Dataset entries
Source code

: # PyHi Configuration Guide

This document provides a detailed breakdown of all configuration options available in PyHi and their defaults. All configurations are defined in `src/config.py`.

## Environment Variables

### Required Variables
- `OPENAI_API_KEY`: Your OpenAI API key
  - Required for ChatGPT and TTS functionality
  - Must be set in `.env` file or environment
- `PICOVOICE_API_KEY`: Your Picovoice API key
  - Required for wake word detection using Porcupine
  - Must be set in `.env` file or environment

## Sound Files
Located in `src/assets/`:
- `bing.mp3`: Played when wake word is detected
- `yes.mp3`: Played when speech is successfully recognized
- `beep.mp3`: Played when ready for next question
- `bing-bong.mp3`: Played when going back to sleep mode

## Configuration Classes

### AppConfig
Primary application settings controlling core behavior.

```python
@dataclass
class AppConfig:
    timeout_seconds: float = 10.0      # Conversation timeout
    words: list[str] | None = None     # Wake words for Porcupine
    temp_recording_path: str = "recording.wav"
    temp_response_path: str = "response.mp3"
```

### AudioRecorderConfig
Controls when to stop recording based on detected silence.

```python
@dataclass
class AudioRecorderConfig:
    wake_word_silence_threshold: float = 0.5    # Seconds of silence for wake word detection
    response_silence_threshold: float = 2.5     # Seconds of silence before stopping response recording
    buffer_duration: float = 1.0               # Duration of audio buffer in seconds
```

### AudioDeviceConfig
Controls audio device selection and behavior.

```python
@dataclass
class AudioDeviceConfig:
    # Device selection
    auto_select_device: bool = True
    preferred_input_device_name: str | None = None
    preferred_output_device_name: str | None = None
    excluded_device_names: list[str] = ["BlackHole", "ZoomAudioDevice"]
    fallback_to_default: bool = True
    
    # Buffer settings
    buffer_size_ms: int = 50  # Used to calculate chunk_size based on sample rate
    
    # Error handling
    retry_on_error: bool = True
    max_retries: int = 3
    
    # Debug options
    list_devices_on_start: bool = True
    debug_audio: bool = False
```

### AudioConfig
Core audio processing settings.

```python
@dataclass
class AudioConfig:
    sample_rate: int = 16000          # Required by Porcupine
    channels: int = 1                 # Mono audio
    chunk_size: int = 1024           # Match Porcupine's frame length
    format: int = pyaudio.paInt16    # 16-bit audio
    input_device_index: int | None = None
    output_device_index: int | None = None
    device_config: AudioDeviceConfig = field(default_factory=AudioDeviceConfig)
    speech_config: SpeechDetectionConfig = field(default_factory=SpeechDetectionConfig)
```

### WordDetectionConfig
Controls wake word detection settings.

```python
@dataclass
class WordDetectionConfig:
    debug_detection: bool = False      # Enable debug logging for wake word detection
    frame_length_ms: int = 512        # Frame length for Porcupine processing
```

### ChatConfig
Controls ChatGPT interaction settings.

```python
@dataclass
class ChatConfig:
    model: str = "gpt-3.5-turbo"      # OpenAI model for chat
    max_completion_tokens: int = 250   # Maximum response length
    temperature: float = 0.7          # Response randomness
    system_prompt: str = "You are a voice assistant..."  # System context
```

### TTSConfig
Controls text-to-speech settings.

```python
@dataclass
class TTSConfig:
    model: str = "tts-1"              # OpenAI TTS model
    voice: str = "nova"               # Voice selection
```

**Task to complete:**
The entries above must be repeated word for word.

**Solution for this task:**
Source code

: # PyHi Configuration Guide

This document provides a detailed breakdown of all configuration options available in PyHi and their defaults. All configurations are defined in `src/config.py`.

## Environment Variables

### Required Variables
- `OPENAI_API_KEY`: Your OpenAI API key
  - Required for ChatGPT and TTS functionality
  - Must be set in `.env` file or environment
- `PICOVOICE_API_KEY`: Your Picovoice API key
  - Required for wake word detection using Porcupine
  - Must be set in `.env` file or environment

## Sound Files
Located in `src/assets/`:
- `bing.mp3`: Played when wake word is detected
- `yes.mp3`: Played when speech is successfully recognized
- `beep.mp3`: Played when ready for next question
- `bing-bong.mp3`: Played when going back to sleep mode

## Configuration Classes

### AppConfig
Primary application settings controlling core behavior.

```python
@dataclass
class AppConfig:
    timeout_seconds: float = 10.0      # Conversation timeout
    words: list[str] | None = None     # Wake words for Porcupine
    temp_recording_path: str = "recording.wav"
    temp_response_path: str = "response.mp3"
```

### AudioRecorderConfig
Controls when to stop recording based on detected silence.

```python
@dataclass
class AudioRecorderConfig:
    wake_word_silence_threshold: float = 0.5    # Seconds of silence for wake word detection
    response_silence_threshold: float = 2.5     # Seconds of silence before stopping response recording
    buffer_duration: float = 1.0               # Duration of audio buffer in seconds
```

### AudioDeviceConfig
Controls audio device selection and behavior.

```python
@dataclass
class AudioDeviceConfig:
    # Device selection
    auto_select_device: bool = True
    preferred_input_device_name: str | None = None
    preferred_output_device_name: str | None = None
    excluded_device_names: list[str] = ["BlackHole", "ZoomAudioDevice"]
    fallback_to_default: bool = True
    
    # Buffer settings
    buffer_size_ms: int = 50  # Used to calculate chunk_size based on sample rate
    
    # Error handling
    retry_on_error: bool = True
    max_retries: int = 3
    
    # Debug options
    list_devices_on_start: bool = True
    debug_audio: bool = False
```

### AudioConfig
Core audio processing settings.

```python
@dataclass
class AudioConfig:
    sample_rate: int = 16000          # Required by Porcupine
    channels: int = 1                 # Mono audio
    chunk_size: int = 1024           # Match Porcupine's frame length
    format: int = pyaudio.paInt16    # 16-bit audio
    input_device_index: int | None = None
    output_device_index: int | None = None
    device_config: AudioDeviceConfig = field(default_factory=AudioDeviceConfig)
    speech_config: SpeechDetectionConfig = field(default_factory=SpeechDetectionConfig)
```

### WordDetectionConfig
Controls wake word detection settings.

```python
@dataclass
class WordDetectionConfig:
    debug_detection: bool = False      # Enable debug logging for wake word detection
    frame_length_ms: int = 512        # Frame length for Porcupine processing
```

### ChatConfig
Controls ChatGPT interaction settings.

```python
@dataclass
class ChatConfig:
    model: str = "gpt-3.5-turbo"      # OpenAI model for chat
    max_completion_tokens: int = 250   # Maximum response length
    temperature: float = 0.7          # Response randomness
    system_prompt: str = "You are a voice assistant..."  # System context
```

### TTSConfig
Controls text-to-speech settings.

```python
@dataclass
class TTSConfig:
    model: str = "tts-1"              # OpenAI TTS model
    voice: str = "nova"               # Voice selection
```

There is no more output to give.